-- Opening Marker --

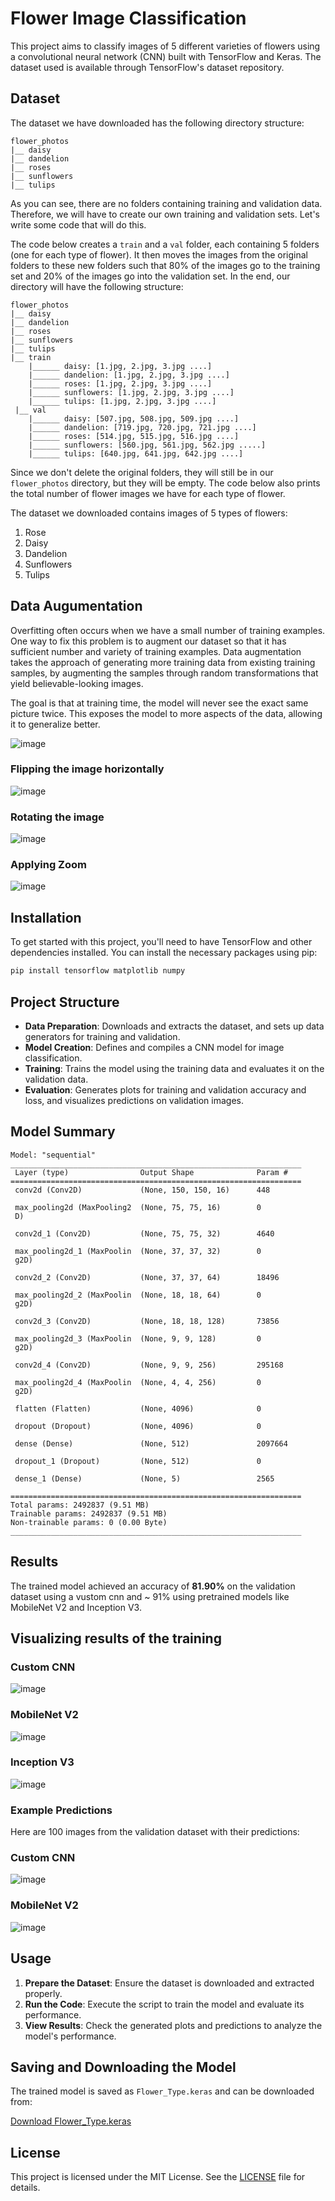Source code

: # Flower Image Classification

This project aims to classify images of 5 different varieties of flowers using a convolutional neural network (CNN) built with TensorFlow and Keras. The dataset used is available through TensorFlow's dataset repository.

## Dataset



The dataset we have downloaded has the following directory structure:

```
flower_photos
|__ daisy
|__ dandelion
|__ roses
|__ sunflowers
|__ tulips
```

As you can see, there are no folders containing training and validation data. Therefore, we will have to create our own training and validation sets. Let's write some code that will do this.

The code below creates a `train` and a `val` folder, each containing 5 folders (one for each type of flower). It then moves the images from the original folders to these new folders such that 80% of the images go to the training set and 20% of the images go into the validation set. In the end, our directory will have the following structure:

```
flower_photos
|__ daisy
|__ dandelion
|__ roses
|__ sunflowers
|__ tulips
|__ train
    |______ daisy: [1.jpg, 2.jpg, 3.jpg ....]
    |______ dandelion: [1.jpg, 2.jpg, 3.jpg ....]
    |______ roses: [1.jpg, 2.jpg, 3.jpg ....]
    |______ sunflowers: [1.jpg, 2.jpg, 3.jpg ....]
    |______ tulips: [1.jpg, 2.jpg, 3.jpg ....]
 |__ val
    |______ daisy: [507.jpg, 508.jpg, 509.jpg ....]
    |______ dandelion: [719.jpg, 720.jpg, 721.jpg ....]
    |______ roses: [514.jpg, 515.jpg, 516.jpg ....]
    |______ sunflowers: [560.jpg, 561.jpg, 562.jpg .....]
    |______ tulips: [640.jpg, 641.jpg, 642.jpg ....]
```

Since we don't delete the original folders, they will still be in our `flower_photos` directory, but they will be empty. The code below also prints the total number of flower images we have for each type of flower.

The dataset we downloaded contains images of 5 types of flowers:

1. Rose
2. Daisy
3. Dandelion
4. Sunflowers
5. Tulips



## Data Augumentation

Overfitting often occurs when we have a small number of training examples. One way to fix this problem is to augment our dataset so that it has sufficient number and variety of training examples.
Data augmentation takes the approach of generating more training data from existing training samples, by augmenting the samples through random transformations that yield believable-looking images. 

The goal is that at training time, the model will never see the exact same picture twice. This exposes the model to more aspects of the data, allowing it to generalize better.

![image](https://github.com/user-attachments/assets/9fb6703a-3999-4b8f-bc88-4355687c75e1)


### Flipping the image horizontally

![image](https://github.com/user-attachments/assets/3e1722be-2198-43ae-9c1b-4c4e2d590ef4)


### Rotating the image

![image](https://github.com/user-attachments/assets/32ccb1aa-fb7c-4bd2-822d-3f5e46ae94ca)


### Applying Zoom

![image](https://github.com/user-attachments/assets/2d5bb6d3-6097-44da-ad7a-b34489243c1c)



## Installation

To get started with this project, you'll need to have TensorFlow and other dependencies installed. You can install the necessary packages using pip:

```bash
pip install tensorflow matplotlib numpy
```

## Project Structure

- **Data Preparation**: Downloads and extracts the dataset, and sets up data generators for training and validation.
- **Model Creation**: Defines and compiles a CNN model for image classification.
- **Training**: Trains the model using the training data and evaluates it on the validation data.
- **Evaluation**: Generates plots for training and validation accuracy and loss, and visualizes predictions on validation images.


## Model Summary


```
Model: "sequential"
_________________________________________________________________
 Layer (type)                Output Shape              Param #   
=================================================================
 conv2d (Conv2D)             (None, 150, 150, 16)      448       
                                                                 
 max_pooling2d (MaxPooling2  (None, 75, 75, 16)        0         
 D)                                                              
                                                                 
 conv2d_1 (Conv2D)           (None, 75, 75, 32)        4640      
                                                                 
 max_pooling2d_1 (MaxPoolin  (None, 37, 37, 32)        0         
 g2D)                                                            
                                                                 
 conv2d_2 (Conv2D)           (None, 37, 37, 64)        18496     
                                                                 
 max_pooling2d_2 (MaxPoolin  (None, 18, 18, 64)        0         
 g2D)                                                            
                                                                 
 conv2d_3 (Conv2D)           (None, 18, 18, 128)       73856     
                                                                 
 max_pooling2d_3 (MaxPoolin  (None, 9, 9, 128)         0         
 g2D)                                                            
                                                                 
 conv2d_4 (Conv2D)           (None, 9, 9, 256)         295168    
                                                                 
 max_pooling2d_4 (MaxPoolin  (None, 4, 4, 256)         0         
 g2D)                                                            
                                                                 
 flatten (Flatten)           (None, 4096)              0         
                                                                 
 dropout (Dropout)           (None, 4096)              0         
                                                                 
 dense (Dense)               (None, 512)               2097664   
                                                                 
 dropout_1 (Dropout)         (None, 512)               0         
                                                                 
 dense_1 (Dense)             (None, 5)                 2565      
                                                                 
=================================================================
Total params: 2492837 (9.51 MB)
Trainable params: 2492837 (9.51 MB)
Non-trainable params: 0 (0.00 Byte)
_________________________________________________________________
```

## Results

The trained model achieved an accuracy of **81.90%** on the validation dataset using a vustom cnn and ~ 91% using pretrained models like MobileNet V2 and Inception V3.


## Visualizing results of the training

### Custom CNN
![image](https://github.com/user-attachments/assets/26a0ce05-8238-4766-bbaa-b84b6bc3bc63)

### MobileNet V2

![image](https://github.com/user-attachments/assets/7a1642cb-9dcd-4256-a078-892c40a0ba82)

### Inception V3

![image](https://github.com/user-attachments/assets/dd04ea56-0873-4675-a3bc-f3fc87e87dfc)


### Example Predictions

Here are 100 images from the validation dataset with their predictions:

### Custom CNN
![image](https://github.com/user-attachments/assets/d10aec98-e0ae-4609-9f06-d9fd951e35ac)

### MobileNet V2

![image](https://github.com/user-attachments/assets/d6c6b1c1-0e96-48cb-96b2-8f2f2104d90f)



## Usage

1. **Prepare the Dataset**: Ensure the dataset is downloaded and extracted properly.
2. **Run the Code**: Execute the script to train the model and evaluate its performance.
3. **View Results**: Check the generated plots and predictions to analyze the model's performance.

## Saving and Downloading the Model

The trained model is saved as `Flower_Type.keras` and can be downloaded from:

[Download Flower_Type.keras](https://drive.google.com/file/d/1NgEqEIhIuEynceQyjK-OI18VTWQZsjTr/view?usp=sharing)

## License

This project is licensed under the MIT License. See the [LICENSE](LICENSE) file for details.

-- Closing Marker --

> [About this task]
Copy every record exactly, dropping the images.

> [Reply]
Source code

: # Flower Image Classification

This project aims to classify images of 5 different varieties of flowers using a convolutional neural network (CNN) built with TensorFlow and Keras. The dataset used is available through TensorFlow's dataset repository.

## Dataset



The dataset we have downloaded has the following directory structure:

```
flower_photos
|__ daisy
|__ dandelion
|__ roses
|__ sunflowers
|__ tulips
```

As you can see, there are no folders containing training and validation data. Therefore, we will have to create our own training and validation sets. Let's write some code that will do this.

The code below creates a `train` and a `val` folder, each containing 5 folders (one for each type of flower). It then moves the images from the original folders to these new folders such that 80% of the images go to the training set and 20% of the images go into the validation set. In the end, our directory will have the following structure:

```
flower_photos
|__ daisy
|__ dandelion
|__ roses
|__ sunflowers
|__ tulips
|__ train
    |______ daisy: [1.jpg, 2.jpg, 3.jpg ....]
    |______ dandelion: [1.jpg, 2.jpg, 3.jpg ....]
    |______ roses: [1.jpg, 2.jpg, 3.jpg ....]
    |______ sunflowers: [1.jpg, 2.jpg, 3.jpg ....]
    |______ tulips: [1.jpg, 2.jpg, 3.jpg ....]
 |__ val
    |______ daisy: [507.jpg, 508.jpg, 509.jpg ....]
    |______ dandelion: [719.jpg, 720.jpg, 721.jpg ....]
    |______ roses: [514.jpg, 515.jpg, 516.jpg ....]
    |______ sunflowers: [560.jpg, 561.jpg, 562.jpg .....]
    |______ tulips: [640.jpg, 641.jpg, 642.jpg ....]
```

Since we don't delete the original folders, they will still be in our `flower_photos` directory, but they will be empty. The code below also prints the total number of flower images we have for each type of flower.

The dataset we downloaded contains images of 5 types of flowers:

1. Rose
2. Daisy
3. Dandelion
4. Sunflowers
5. Tulips



## Data Augumentation

Overfitting often occurs when we have a small number of training examples. One way to fix this problem is to augment our dataset so that it has sufficient number and variety of training examples.
Data augmentation takes the approach of generating more training data from existing training samples, by augmenting the samples through random transformations that yield believable-looking images. 

The goal is that at training time, the model will never see the exact same picture twice. This exposes the model to more aspects of the data, allowing it to generalize better.

![image](https://github.com/user-attachments/assets/9fb6703a-3999-4b8f-bc88-4355687c75e1)


### Flipping the image horizontally

![image](https://github.com/user-attachments/assets/3e1722be-2198-43ae-9c1b-4c4e2d590ef4)


### Rotating the image

![image](https://github.com/user-attachments/assets/32ccb1aa-fb7c-4bd2-822d-3f5e46ae94ca)


### Applying Zoom

![image](https://github.com/user-attachments/assets/2d5bb6d3-6097-44da-ad7a-b34489243c1c)



## Installation

To get started with this project, you'll need to have TensorFlow and other dependencies installed. You can install the necessary packages using pip:

```bash
pip install tensorflow matplotlib numpy
```

## Project Structure

- **Data Preparation**: Downloads and extracts the dataset, and sets up data generators for training and validation.
- **Model Creation**: Defines and compiles a CNN model for image classification.
- **Training**: Trains the model using the training data and evaluates it on the validation data.
- **Evaluation**: Generates plots for training and validation accuracy and loss, and visualizes predictions on validation images.


## Model Summary


```
Model: "sequential"
_________________________________________________________________
 Layer (type)                Output Shape              Param #   
=================================================================
 conv2d (Conv2D)             (None, 150, 150, 16)      448       
                                                                 
 max_pooling2d (MaxPooling2  (None, 75, 75, 16)        0         
 D)                                                              
                                                                 
 conv2d_1 (Conv2D)           (None, 75, 75, 32)        4640      
                                                                 
 max_pooling2d_1 (MaxPoolin  (None, 37, 37, 32)        0         
 g2D)                                                            
                                                                 
 conv2d_2 (Conv2D)           (None, 37, 37, 64)        18496     
                                                                 
 max_pooling2d_2 (MaxPoolin  (None, 18, 18, 64)        0         
 g2D)                                                            
                                                                 
 conv2d_3 (Conv2D)           (None, 18, 18, 128)       73856     
                                                                 
 max_pooling2d_3 (MaxPoolin  (None, 9, 9, 128)         0         
 g2D)                                                            
                                                                 
 conv2d_4 (Conv2D)           (None, 9, 9, 256)         295168    
                                                                 
 max_pooling2d_4 (MaxPoolin  (None, 4, 4, 256)         0         
 g2D)                                                            
                                                                 
 flatten (Flatten)           (None, 4096)              0         
                                                                 
 dropout (Dropout)           (None, 4096)              0         
                                                                 
 dense (Dense)               (None, 512)               2097664   
                                                                 
 dropout_1 (Dropout)         (None, 512)               0         
                                                                 
 dense_1 (Dense)             (None, 5)                 2565      
                                                                 
=================================================================
Total params: 2492837 (9.51 MB)
Trainable params: 2492837 (9.51 MB)
Non-trainable params: 0 (0.00 Byte)
_________________________________________________________________
```

## Results

The trained model achieved an accuracy of **81.90%** on the validation dataset using a vustom cnn and ~ 91% using pretrained models like MobileNet V2 and Inception V3.


## Visualizing results of the training

### Custom CNN
![image](https://github.com/user-attachments/assets/26a0ce05-8238-4766-bbaa-b84b6bc3bc63)

### MobileNet V2

![image](https://github.com/user-attachments/assets/7a1642cb-9dcd-4256-a078-892c40a0ba82)

### Inception V3

![image](https://github.com/user-attachments/assets/dd04ea56-0873-4675-a3bc-f3fc87e87dfc)


### Example Predictions

Here are 100 images from the validation dataset with their predictions:

### Custom CNN
![image](https://github.com/user-attachments/assets/d10aec98-e0ae-4609-9f06-d9fd951e35ac)

### MobileNet V2

![image](https://github.com/user-attachments/assets/d6c6b1c1-0e96-48cb-96b2-8f2f2104d90f)



## Usage

1. **Prepare the Dataset**: Ensure the dataset is downloaded and extracted properly.
2. **Run the Code**: Execute the script to train the model and evaluate its performance.
3. **View Results**: Check the generated plots and predictions to analyze the model's performance.

## Saving and Downloading the Model

The trained model is saved as `Flower_Type.keras` and can be downloaded from:

[Download Flower_Type.keras](https://drive.google.com/file/d/1NgEqEIhIuEynceQyjK-OI18VTWQZsjTr/view?usp=sharing)

## License

This project is licensed under the MIT License. See the [LICENSE](LICENSE) file for details.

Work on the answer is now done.